Alternatively, run the main.py script directly (if modified for absolute imports):

python main.py example.com --config config.ini --verbose

Note: Ensure config.ini exists in the malphas directory. Verify Python version: python --version (should be 3.8+). If recon.py has syntax errors, fix them (see Troubleshooting).

Command-Line Options

• --output, -o: Output directory (default: outputs).
• --config, -c: Config file path (default: config.ini).
• --skip-dns-enum, --skip-subdomain-enum, --skip-port-scan, --skip-vuln-scan, --skip-url-fetching, --skip-xss-analysis, --skip-js-discovery, --skip-secrets, --skip-open-redirects, --skip-advanced-xss, --skip-sqli, --skip-zap-scan, --skip-openvas-scan, --skip-cms-scan: Skip specific phases.
• --fuzz-with-ffuf: Enable ffuf fuzzing.
• --use-amass: Include Amass for subdomains.
• --verbose: Detailed logging.

Output Files

Results are in outputs/example_com_<timestamp>/:

• dnsrecon.txt, subdomains_subfinder.txt, live_hosts_httpx.txt, shodan_results.json, ports_naabu.txt, vulnerabilities_network_nuclei.txt, cms_vulns.txt, wp_vulns_wpscan.txt, urls_combined.txt, login_portals.txt, sqlmap_vulns.txt, zap_spider.json, openvas_scan.json, xss_dalfox.txt, open_redirects.txt, js_endpoints_katana.txt, secrets_trufflehog_github_<domain>.json, summary_report_<timestamp>.json.
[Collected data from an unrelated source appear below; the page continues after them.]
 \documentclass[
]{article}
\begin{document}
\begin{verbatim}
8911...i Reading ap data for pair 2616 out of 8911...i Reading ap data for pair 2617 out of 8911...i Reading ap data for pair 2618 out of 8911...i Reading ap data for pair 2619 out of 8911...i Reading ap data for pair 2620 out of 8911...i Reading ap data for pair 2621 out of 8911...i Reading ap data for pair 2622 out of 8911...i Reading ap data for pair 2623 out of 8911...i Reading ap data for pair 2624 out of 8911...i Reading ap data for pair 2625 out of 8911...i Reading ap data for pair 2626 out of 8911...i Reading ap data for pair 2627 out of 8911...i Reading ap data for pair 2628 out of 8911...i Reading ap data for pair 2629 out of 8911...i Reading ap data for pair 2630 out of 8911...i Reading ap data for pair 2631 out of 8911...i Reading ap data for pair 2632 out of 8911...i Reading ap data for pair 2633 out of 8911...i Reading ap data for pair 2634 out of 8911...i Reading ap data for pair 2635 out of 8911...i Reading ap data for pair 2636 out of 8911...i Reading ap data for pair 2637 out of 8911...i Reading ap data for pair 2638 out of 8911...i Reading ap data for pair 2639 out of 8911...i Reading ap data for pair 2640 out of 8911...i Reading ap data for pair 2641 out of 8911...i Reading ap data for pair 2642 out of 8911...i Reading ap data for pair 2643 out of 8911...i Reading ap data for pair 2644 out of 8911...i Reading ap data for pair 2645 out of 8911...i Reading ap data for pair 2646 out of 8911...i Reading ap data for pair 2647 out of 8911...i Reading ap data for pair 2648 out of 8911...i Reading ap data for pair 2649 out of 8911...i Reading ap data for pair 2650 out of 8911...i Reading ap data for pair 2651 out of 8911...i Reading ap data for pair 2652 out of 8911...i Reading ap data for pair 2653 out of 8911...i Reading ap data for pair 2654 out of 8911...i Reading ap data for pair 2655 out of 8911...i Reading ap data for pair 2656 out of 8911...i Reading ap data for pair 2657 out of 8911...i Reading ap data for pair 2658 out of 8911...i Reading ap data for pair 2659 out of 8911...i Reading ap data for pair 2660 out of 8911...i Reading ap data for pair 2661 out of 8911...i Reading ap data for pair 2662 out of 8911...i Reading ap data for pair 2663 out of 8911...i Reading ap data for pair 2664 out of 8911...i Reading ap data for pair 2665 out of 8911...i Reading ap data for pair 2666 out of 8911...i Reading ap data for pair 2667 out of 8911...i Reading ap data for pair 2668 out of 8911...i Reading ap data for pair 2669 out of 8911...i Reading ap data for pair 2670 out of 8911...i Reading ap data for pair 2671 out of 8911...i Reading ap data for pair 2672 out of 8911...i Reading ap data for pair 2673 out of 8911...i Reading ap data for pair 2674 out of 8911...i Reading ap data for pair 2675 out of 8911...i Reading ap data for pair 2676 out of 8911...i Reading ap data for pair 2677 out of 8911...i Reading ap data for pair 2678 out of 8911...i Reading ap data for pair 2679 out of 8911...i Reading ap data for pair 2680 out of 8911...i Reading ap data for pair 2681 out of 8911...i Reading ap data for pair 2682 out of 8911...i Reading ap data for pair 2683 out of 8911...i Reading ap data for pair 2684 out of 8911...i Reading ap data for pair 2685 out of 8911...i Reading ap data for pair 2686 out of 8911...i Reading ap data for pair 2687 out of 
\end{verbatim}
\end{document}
Example Summary Report (summary_report_<timestamp>.json)

{
  "dns": {
    "file": "outputs/example_com_20250524_230200/dnsrecon.txt",
    "count": 10,
    "sample": ["A example.com 93.94.226.100", "MX example.com mail.example.com"]
  },
  "subdomains_subfinder": {
    "file": "outputs/example_com_20250524_230200/subdomains_subfinder.txt",
    "count": 50,
    "sample": ["www.example.com", "app.example.com"]
  },
  "shodan": {
    "file": "outputs/example_com_20250524_230200/shodan_results.json",
    "count": 3,
    "sample": ["ip_str: 93.94.226.100", "ip_str: 93.94.226.101"]
  },
  "cms": {
    "file": "outputs/example_com_20250524_230200/cms_vulns.txt",
    "count": 2,
    "sample": ["https://blog.example.com/wp-admin/"]
  },
  "openvas_scan": {
    "file": "outputs/example_com_20250524_230200/openvas_scan.json",
    "task_id": "123e4567-e89b-12d3-a456-426614174000"
  },
  "vulnerabilities_network": {
    "file": "outputs/example_com_20250524_230200/vulnerabilities_network_nuclei.txt",
    "count": 5,
    "sample": ["[high] CVE-2023-1234 detected"]
  }
}

Troubleshooting

• SyntaxError in recon.py:

  • Check recon.py for unclosed braces (e.g., state[task_name] = {"completed":).
  • Open recon.py and fix lines around 1527, ensuring dictionaries are closed:

    state[task_name] = {"completed": False, "output": None, "error": "Error message"}

  • Test:

    python -c "import malphas.recon"

• ModuleNotFoundError: No module named 'malphas' or ImportError:

  • Ensure you are in the malphas directory: cd malphas.
  • Verify __init__.py exists: ls malphas/__init__.py.
  • Activate the virtual environment: source venv/bin/activate.
  • Set PYTHONPATH if needed: export PYTHONPATH=$PYTHONPATH:$PWD.
  • Alternatively, run: python main.py example.com --config config.ini after modifying main.py to use absolute imports.
  • Check installed dependencies: pip list | grep -E 'python-gvm|shodan'.
  • Install as a package:

    echo "from setuptools import setup, find_packages\nsetup(name='malphas', version='0.1', packages=find_packages(), install_requires=['python-gvm==24.3.0', 'shodan==1.31.0'])" > setup.py
    pip install -e .

• FileNotFoundError:

Check output directory permissions:

chmod -R u+rw outputs

• Scan Hangs:

Use verbose logging:

python -m malphas.main example.com --verbose

Skip slow phases:

python -m malphas.main example.com --skip-subdomain-enum

• Tool Not Found:

Verify paths:

which dnsrecon
which subfinder
which httpx

• OWASP ZAP Errors:

Start ZAP manually:

zap.sh -daemon -port 8080 -config view.disable=true -config api.key=your_zap_api_key_here

• OpenVAS/GVM Errors:

Check setup:

sudo gvm-check-setup
sudo gvm-start

• Shodan Errors:

Check API key:

shodan init your_shodan_api_key_here
shodan info

License

GNU Affero General Public License v3.0. See LICENSE file.

Disclaimer

Use Malphas only for authorized security testing. Obtain explicit permission from target system owners. Unauthorized use may violate laws.